A frown crossed Lorenzo’s face and she wondered if he knew that Father had even spoken to Bernardino Boccaccio about the suitability of one of his sons.
“Then Father received a letter from Lord d’Lisle,” she said. “The duke was in Rome on pilgrimage and wanted to know if he could pay a visit to Lucca on his way through Tuscany. My father made discrete inquiries. It seems that Rigord Ducy was one of the five wealthiest men in France, and possessed estates in France and Burgundy. He stayed three weeks at our villa, and when he left, my father had an agreement.”
Lorenzo said, “But when I saw you the following year at the Festa della Rificolona, you were not betrothed yet. I tried to kiss you, remember? You said nothing.”
“I don’t remember that,” she said with a laugh. “Are you sure?”
“We climbed that old stone staircase to the olive grove overlooking the city where we watched the lantern parades. I fed you pan forte. I tried to take advantage of the darkness to steal a kiss.”
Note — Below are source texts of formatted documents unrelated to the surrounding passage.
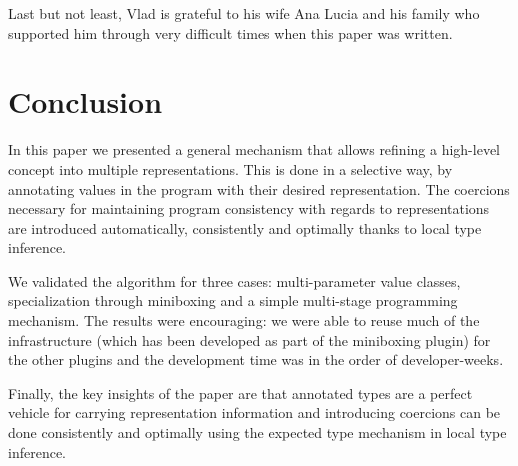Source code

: Last but not least, Vlad is grateful to his wife Ana Lucia and his family who supported him through very difficult times when this paper was written. 

\section{Conclusion}

In this paper we presented a general mechanism that allows refining a high-level concept into multiple representations. This is done in a selective way, by annotating  values in the program with their desired representation. The coercions necessary for maintaining program consistency with regards to representations are introduced automatically, consistently and optimally thanks to local type inference.

We validated the algorithm for three cases: multi-pa\-ram\-e\-ter value classes, specialization through miniboxing and a simple multi-stage programming mechanism. The results were encouraging: we were able to reuse much of the infrastructure (which has been developed as part of the miniboxing plugin) for the other plugins and the development time was in the order of developer-weeks.

Finally, the key insights of the paper are that annotated types are a perfect vehicle for carrying representation information and introducing coercions can be done consistently and optimally using the expected type mechanism in local type inference.


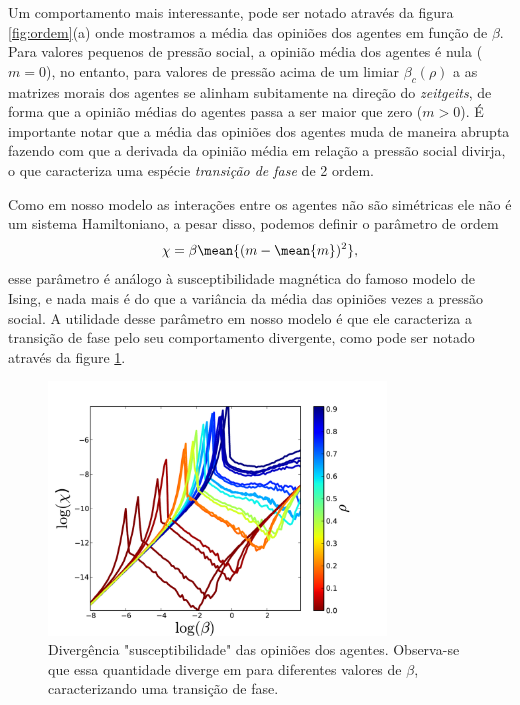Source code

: Um comportamento mais interessante, pode ser notado através da figura
\ref{fig:ordem}(a) onde mostramos a média das opiniões dos agentes em
função de $\beta$. Para valores pequenos de pressão social, a opinião média
dos agentes é nula ($ m = 0$), no entanto, para valores de pressão acima
de um limiar $\beta_c(\rho)$ a as matrizes morais dos agentes se alinham
subitamente na direção do \textit{zeitgeits}, de forma que a opinião
médias do agentes passa a ser maior que zero ($m > 0$).  É importante notar
que a média das opiniões dos agentes muda de maneira abrupta fazendo com
que a derivada da opinião média em relação a pressão social divirja,
o que caracteriza uma espécie \textit{transição de fase} de 2 ordem.

Como em nosso modelo as interações entre os agentes não são simétricas ele não
é um sistema Hamiltoniano, a pesar disso, podemos definir o parâmetro de ordem
\begin{align}
    \chi = \beta\mean{(m - \mean{m})^2},
\end{align}
esse parâmetro é análogo à susceptibilidade magnética do famoso modelo
de Ising, e nada mais é do que a variância da média das opiniões vezes
a pressão social. A utilidade desse parâmetro em nosso modelo  é que
ele caracteriza a transição de fase pelo seu comportamento divergente,
como pode ser notado através da figure \ref{fig:chi}.
\begin{figure}
    \centering
    \includegraphics[width = 0.8\textwidth]{Figures/chi}
    \caption{Divergência "susceptibilidade" das opiniões dos agentes.
    Observa-se que essa quantidade diverge em para diferentes 
    valores de $\beta$, caracterizando uma transição de fase.
    }
    \label{fig:chi}
\end{figure}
“I remember the pan forte—so sweet and rich. But you didn’t try to kiss me.”
“I most certainly did.”
“Then not very effectively, it would appear,” she said. “Or I’d remember. That sort of thing didn’t happen very often.”
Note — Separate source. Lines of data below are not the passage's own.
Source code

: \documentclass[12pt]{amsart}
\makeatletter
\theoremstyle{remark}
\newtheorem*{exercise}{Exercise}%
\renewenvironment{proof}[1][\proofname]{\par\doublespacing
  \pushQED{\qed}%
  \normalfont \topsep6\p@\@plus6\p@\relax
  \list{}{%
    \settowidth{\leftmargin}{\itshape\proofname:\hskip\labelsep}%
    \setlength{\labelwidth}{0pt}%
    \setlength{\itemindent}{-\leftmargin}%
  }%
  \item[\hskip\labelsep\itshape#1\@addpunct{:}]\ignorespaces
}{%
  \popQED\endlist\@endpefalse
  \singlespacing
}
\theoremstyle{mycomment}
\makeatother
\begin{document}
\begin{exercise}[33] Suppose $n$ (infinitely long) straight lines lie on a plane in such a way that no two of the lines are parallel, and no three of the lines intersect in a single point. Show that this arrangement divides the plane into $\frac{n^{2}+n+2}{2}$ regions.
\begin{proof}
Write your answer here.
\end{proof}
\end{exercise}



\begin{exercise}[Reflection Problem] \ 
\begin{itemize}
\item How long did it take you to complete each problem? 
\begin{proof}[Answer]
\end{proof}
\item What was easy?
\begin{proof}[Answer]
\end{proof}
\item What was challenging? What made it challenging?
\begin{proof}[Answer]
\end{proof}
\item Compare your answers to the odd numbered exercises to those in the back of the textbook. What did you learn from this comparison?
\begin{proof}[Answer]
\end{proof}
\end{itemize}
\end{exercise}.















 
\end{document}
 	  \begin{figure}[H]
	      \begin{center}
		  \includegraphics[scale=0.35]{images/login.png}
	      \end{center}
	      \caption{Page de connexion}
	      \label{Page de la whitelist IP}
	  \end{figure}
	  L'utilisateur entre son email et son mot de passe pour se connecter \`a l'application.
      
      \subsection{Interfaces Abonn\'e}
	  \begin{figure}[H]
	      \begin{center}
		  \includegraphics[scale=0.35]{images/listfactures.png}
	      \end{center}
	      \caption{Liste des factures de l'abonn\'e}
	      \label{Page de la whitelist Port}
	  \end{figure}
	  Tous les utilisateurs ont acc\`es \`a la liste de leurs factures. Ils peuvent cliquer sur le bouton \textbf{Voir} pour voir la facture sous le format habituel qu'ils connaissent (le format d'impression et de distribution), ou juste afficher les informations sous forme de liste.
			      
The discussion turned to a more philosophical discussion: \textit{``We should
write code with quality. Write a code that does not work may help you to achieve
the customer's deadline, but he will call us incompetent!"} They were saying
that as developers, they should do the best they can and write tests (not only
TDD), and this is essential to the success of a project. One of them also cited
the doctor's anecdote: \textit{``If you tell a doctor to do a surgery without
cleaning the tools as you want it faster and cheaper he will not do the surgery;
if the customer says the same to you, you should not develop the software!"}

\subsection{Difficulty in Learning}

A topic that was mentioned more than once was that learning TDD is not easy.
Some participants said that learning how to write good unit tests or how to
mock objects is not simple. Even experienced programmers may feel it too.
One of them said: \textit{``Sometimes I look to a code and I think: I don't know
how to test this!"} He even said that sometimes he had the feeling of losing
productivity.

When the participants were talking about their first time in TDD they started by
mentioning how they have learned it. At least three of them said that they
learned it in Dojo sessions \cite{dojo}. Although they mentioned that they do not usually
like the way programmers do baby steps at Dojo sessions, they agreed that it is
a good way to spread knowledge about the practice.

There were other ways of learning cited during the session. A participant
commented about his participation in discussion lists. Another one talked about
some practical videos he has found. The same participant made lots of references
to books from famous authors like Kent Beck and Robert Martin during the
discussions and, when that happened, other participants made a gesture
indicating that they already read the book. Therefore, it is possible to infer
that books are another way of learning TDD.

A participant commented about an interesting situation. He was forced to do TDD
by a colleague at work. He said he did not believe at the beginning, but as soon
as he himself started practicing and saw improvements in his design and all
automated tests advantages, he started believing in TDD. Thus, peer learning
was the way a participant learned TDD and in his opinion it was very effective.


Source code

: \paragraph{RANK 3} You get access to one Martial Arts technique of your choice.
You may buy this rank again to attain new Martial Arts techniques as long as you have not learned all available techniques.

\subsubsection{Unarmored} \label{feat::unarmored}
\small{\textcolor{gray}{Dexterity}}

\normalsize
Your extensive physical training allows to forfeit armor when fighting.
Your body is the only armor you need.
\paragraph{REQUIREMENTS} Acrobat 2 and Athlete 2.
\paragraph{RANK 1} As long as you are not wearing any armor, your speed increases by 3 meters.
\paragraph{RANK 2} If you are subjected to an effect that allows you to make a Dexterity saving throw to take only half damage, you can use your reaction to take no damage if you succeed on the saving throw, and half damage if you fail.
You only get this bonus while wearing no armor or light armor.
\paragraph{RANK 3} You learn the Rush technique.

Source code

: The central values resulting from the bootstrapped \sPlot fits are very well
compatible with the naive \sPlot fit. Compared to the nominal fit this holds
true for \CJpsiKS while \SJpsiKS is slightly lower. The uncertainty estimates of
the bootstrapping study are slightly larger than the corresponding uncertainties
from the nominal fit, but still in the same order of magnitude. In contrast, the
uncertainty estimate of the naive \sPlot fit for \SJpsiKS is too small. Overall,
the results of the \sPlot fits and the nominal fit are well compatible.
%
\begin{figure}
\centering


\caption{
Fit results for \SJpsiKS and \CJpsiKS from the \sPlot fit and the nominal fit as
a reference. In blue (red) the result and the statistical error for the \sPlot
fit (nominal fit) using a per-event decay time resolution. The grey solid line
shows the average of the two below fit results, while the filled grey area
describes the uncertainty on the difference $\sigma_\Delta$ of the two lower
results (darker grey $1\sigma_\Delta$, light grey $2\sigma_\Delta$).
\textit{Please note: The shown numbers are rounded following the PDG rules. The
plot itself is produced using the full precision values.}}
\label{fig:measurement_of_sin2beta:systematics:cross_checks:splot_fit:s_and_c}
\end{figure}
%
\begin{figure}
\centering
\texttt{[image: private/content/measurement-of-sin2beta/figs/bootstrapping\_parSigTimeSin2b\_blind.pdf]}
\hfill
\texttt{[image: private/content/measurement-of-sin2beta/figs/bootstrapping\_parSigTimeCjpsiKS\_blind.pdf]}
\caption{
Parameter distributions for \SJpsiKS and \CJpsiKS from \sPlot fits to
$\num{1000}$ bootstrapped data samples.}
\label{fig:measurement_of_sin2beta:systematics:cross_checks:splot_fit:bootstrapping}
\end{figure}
He smiled. “I have a hard time believing that.”
“Well, maybe it happened once or twice.”
Lucrezia felt a blush rising, because suddenly she remembered Lorenzo’s
brother
trying to kiss her. And with rather more success. It happened at the Medici palace during a midwinter masquerade the year prior to the Festa della Rificolona. She’d been wearing a feathered, jewel-encrusted mask in the Venetian style, shamelessly flirting with a young man in bright leggings and a bulging cod piece, who wore a hawk’s mask and whispered funny, outrageous things in her ear. Then somehow she found herself alone with the young man in a dimly lit hallway lined with Greek sculpture. He took off his mask and hers, and kissed her. She barely resisted—the best that could be said was that it was a closed-mouth kiss and she pulled away after several seconds, and even then reluctantly. Who was he? She couldn’t even see his face before they slid their masks into place and moved back into the light.
Upon her return to the party, Lucrezia made discreet inquiries about the man with the hawk’s mask and heard it from Piero de’Medici himself that her would-be lover was the oldest of the Boccaccio brothers, Marco. And further, that he’d been asking about her earlier, before the flirtation began. He had sought her out specially, the scoundrel.
She decided not to share that particular story with Lorenzo. He might not find it as amusing as the story with the pan forte.
“Anyway,” she continued, “there wasn’t any betrothal to the duke, that’s why I didn’t tell you. Only an agreement. Rigord was still trying to obtain an annulment from his wife. He didn’t have any grounds, of course. Only boredom with a woman who was too old and fat for his taste. That’s how I understood it, anyway.”